Do you think that AI will change what it is to be a creative or a strategist in the advertising industry?
Absolutely. Marketing agencies will be different in the future. It’s automating certain aspects of the creative process, so roles will have to evolve and change, but when it comes to creativity, we don’t see it fully replacing creative positions.
Do you agree that using AI effectively forces creatives to act like creative directors?
Yeah, I do. I don’t want to say you’re like a puppeteer because there’s probably a better word for it than that, but you have to learn how to pull strings and control tools and machines, and make them all work together.
At present, is AI limited to remixing existing ideas and unable to make big leaps in creative thinking?
That’s been my experience most of the time, which is a saving grace because we’re in the business of creativity.
When you talk about brand marketing, creativity is broken down into different types of ideas. You have platform ideas, which are the big spaces and messages we want to carve out, and then you have tactical ideas, specific executions that bring the platform idea to life.
AI can help right now to create a spectrum of tactical ideas but, when it comes to the big platform ideas, it’s just not capable. It can inspire us, but we haven’t seen it provide a really juicy insight or come up with a really powerful idea.
A few strategists in UK agencies said that they liked to put briefs into generative AI tools to find out which ideas they could safely ignore because, invariably, the outputs would be pretty generic or hackneyed.
Yeah, you use it that way. You also have to remember when you’re using these tools it’s an iterative process, so you shouldn’t expect anything usable on that first output. Oftentimes that’s just a benchmark. You can then say, ‘I want you to be 10 times more creative’ than that. Sometimes, when we want an original idea, we say ‘I want you to pretend like this idea is going to get you in a lot of trouble’, and sometimes you’ll get some interesting responses.
Do you think AI creations can be considered art?
Yeah.
Strong answer.
But I think there’s a line in the sand at which point you become over reliant on a tool, and it’s doing the creative for you, and you’re just a parasite, for lack of a better word. You’re still an artist if you’re using the tool to help guide a vision. And we know how tools like Midjourney work. They’re trained — without consent — on other artists’ work.
So if AI is creating a piece of art, that’s with the caveat that it was influenced by real human artists.
You spent a lot of time looking at non-fungible tokens [NFTs] and other Web3 applications. How do you feel about those technologies now that they seem to have fallen off the industry radar?

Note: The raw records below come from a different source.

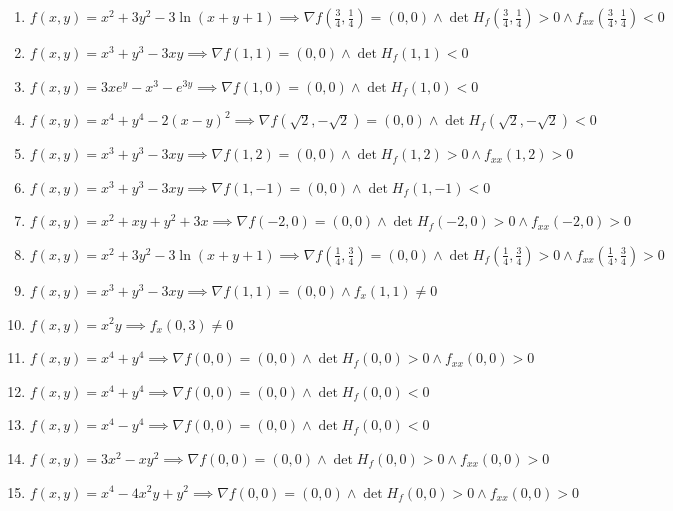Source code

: \documentclass[11pt,a4paper]{article}
\begin{document}
\begin{enumerate}
\item $\displaystyle f(x, y) = x^{2} + 3y^{2} - 3\ln(x + y + 1) \implies \nabla f\left( \frac{3}{4}, \frac{1}{4} \right) = (0, 0) \land \det H_{f}\left( \frac{3}{4}, \frac{1}{4} \right) > 0 \land f_{xx}\left( \frac{3}{4}, \frac{1}{4} \right) < 0$
\item $\displaystyle f(x, y) = x^{3} + y^{3} - 3xy \implies \nabla f(1, 1) = (0, 0) \land \det H_{f}(1, 1) < 0$
\item $\displaystyle f(x, y) = 3x e^{y} - x^{3} - e^{3y} \implies \nabla f(1, 0) = (0, 0) \land \det H_{f}(1, 0) < 0$
\item $\displaystyle f(x, y) = x^{4} + y^{4} - 2(x - y)^{2} \implies \nabla f\left( \sqrt{2}, -\sqrt{2} \right) = (0, 0) \land \det H_{f}\left( \sqrt{2}, -\sqrt{2} \right) < 0$
\item $\displaystyle f(x, y) = x^{3} + y^{3} - 3xy \implies \nabla f(1, 2) = (0, 0) \land \det H_{f}(1, 2) > 0 \land f_{xx}(1, 2) > 0$
\item $\displaystyle f(x, y) = x^{3} + y^{3} - 3xy \implies \nabla f(1, -1) = (0, 0) \land \det H_{f}(1, -1) < 0$
\item $\displaystyle f(x, y) = x^{2} + xy + y^{2} + 3x \implies \nabla f(-2, 0) = (0, 0) \land \det H_{f}(-2, 0) > 0 \land f_{xx}(-2, 0) > 0$
\item $\displaystyle f(x, y) = x^{2} + 3y^{2} - 3\ln(x + y + 1) \implies \nabla f\left( \frac{1}{4}, \frac{3}{4} \right) = (0, 0) \land \det H_{f}\left( \frac{1}{4}, \frac{3}{4} \right) > 0 \land f_{xx}\left( \frac{1}{4}, \frac{3}{4} \right) > 0$
\item $\displaystyle f(x, y) = x^{3} + y^{3} - 3xy \implies \nabla f(1, 1) = (0, 0) \land f_{x}(1, 1) \neq 0$
\item $\displaystyle f(x, y) = x^{2} y \implies f_{x}(0, 3) \neq 0$
\item $\displaystyle f(x, y) = x^{4} + y^{4} \implies \nabla f(0, 0) = (0, 0) \land \det H_{f}(0, 0) > 0 \land f_{xx}(0, 0) > 0$
\item $\displaystyle f(x, y) = x^{4} + y^{4} \implies \nabla f(0, 0) = (0, 0) \land \det H_{f}(0, 0) < 0$
\item $\displaystyle f(x, y) = x^{4} - y^{4} \implies \nabla f(0, 0) = (0, 0) \land \det H_{f}(0, 0) < 0$
\item $\displaystyle f(x, y) = 3x^{2} - x y^{2} \implies \nabla f(0, 0) = (0, 0) \land \det H_{f}(0, 0) > 0 \land f_{xx}(0, 0) > 0$
\item $\displaystyle f(x, y) = x^{4} - 4x^{2} y + y^{2} \implies \nabla f(0, 0) = (0, 0) \land \det H_{f}(0, 0) > 0 \land f_{xx}(0, 0) > 0$

\end{enumerate}
\end{document}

I think there’s a common misunderstanding of what Web3 is. The way I define Web3 is digital experiences that are rooted in the blockchain to help give individual ownership of data and assets, while allowing you to navigate the web anonymously and privately.
And then the second bubble in the Web3 Venn diagram is using AR, VR and XR to create three-dimensional spaces, where you actually enter a website.
The third bubble is AI, which allows us to generate the content to fill those worlds. So I think AI is part of Web3.
Are there any other technologies that are interesting to brands right now?
It depends on the brand and the sector that they’re in, but I think AI is where everyone’s attention is right now.